Facile ion-exchange synthesis of mesoporous Bi2S3/ZnS nanoplate with high adsorption capability and photocatalytic activity

Abstract

Novel Bi2S3/ZnS nanoplates have been successfully prepared by simple reflux and cation exchange reaction between the preformed ZnS spheres and Bi(NO3)3·5H2O. The synthesized Bi2S3/ZnS nanoplates are mesoporous structures, possess a high specific surface area of 101.30m2/g and exhibit high adsorption capability and photocatalytic activity for methylene blue (MB) degradation under UV light irradiation. The high adsorption capability and photocatalytic activity can be ascribed to the fact that the formation of Bi2S3/ZnS nanoplates with large specific surface area provides more reactive sites and facilitates the separation of photogenerated electron–hole pairs.
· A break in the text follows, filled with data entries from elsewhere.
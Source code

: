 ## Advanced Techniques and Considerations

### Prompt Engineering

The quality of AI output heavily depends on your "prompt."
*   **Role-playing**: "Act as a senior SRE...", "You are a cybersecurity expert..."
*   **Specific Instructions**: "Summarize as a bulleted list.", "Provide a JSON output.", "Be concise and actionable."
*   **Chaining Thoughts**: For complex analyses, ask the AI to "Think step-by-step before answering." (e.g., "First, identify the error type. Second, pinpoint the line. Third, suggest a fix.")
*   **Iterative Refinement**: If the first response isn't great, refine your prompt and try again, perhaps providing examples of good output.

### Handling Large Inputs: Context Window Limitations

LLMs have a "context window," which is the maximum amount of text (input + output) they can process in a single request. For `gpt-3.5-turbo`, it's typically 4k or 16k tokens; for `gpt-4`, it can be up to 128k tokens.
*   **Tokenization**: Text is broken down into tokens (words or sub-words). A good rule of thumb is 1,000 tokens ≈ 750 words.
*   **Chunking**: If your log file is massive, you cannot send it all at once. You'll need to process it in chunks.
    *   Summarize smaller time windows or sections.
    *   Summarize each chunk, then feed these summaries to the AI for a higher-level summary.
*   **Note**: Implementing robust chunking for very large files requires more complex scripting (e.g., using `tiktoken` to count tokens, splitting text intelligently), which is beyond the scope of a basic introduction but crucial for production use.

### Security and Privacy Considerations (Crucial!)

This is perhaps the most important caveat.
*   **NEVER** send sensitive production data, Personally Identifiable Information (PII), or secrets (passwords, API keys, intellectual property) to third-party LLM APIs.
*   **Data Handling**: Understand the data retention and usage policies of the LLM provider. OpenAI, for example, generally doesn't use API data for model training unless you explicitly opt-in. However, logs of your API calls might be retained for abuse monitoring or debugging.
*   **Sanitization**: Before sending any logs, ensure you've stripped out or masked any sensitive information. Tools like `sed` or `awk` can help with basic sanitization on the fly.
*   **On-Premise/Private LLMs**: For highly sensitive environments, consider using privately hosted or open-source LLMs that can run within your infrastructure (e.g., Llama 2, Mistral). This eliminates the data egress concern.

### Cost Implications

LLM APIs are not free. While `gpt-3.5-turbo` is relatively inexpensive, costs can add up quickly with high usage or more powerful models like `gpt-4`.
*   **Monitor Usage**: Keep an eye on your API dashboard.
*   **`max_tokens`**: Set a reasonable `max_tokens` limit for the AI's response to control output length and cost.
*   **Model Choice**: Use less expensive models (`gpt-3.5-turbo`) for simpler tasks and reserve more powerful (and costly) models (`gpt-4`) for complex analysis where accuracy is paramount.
The possible formation mechanism of Bi2S3/ZnS nanoplates is proposed based on the time-dependent observation. Moreover, a tentative mechanism for degradation of MB over Bi2S3/ZnS has been proposed involving OH radical and photoinduced holes as the active species, which is confirmed by using methanol or ammonium oxalate as scavengers. This work provides a cost-effective method for large-scale synthesis of composite with controlled architectural morphology and highly promising applications in photocatalysis.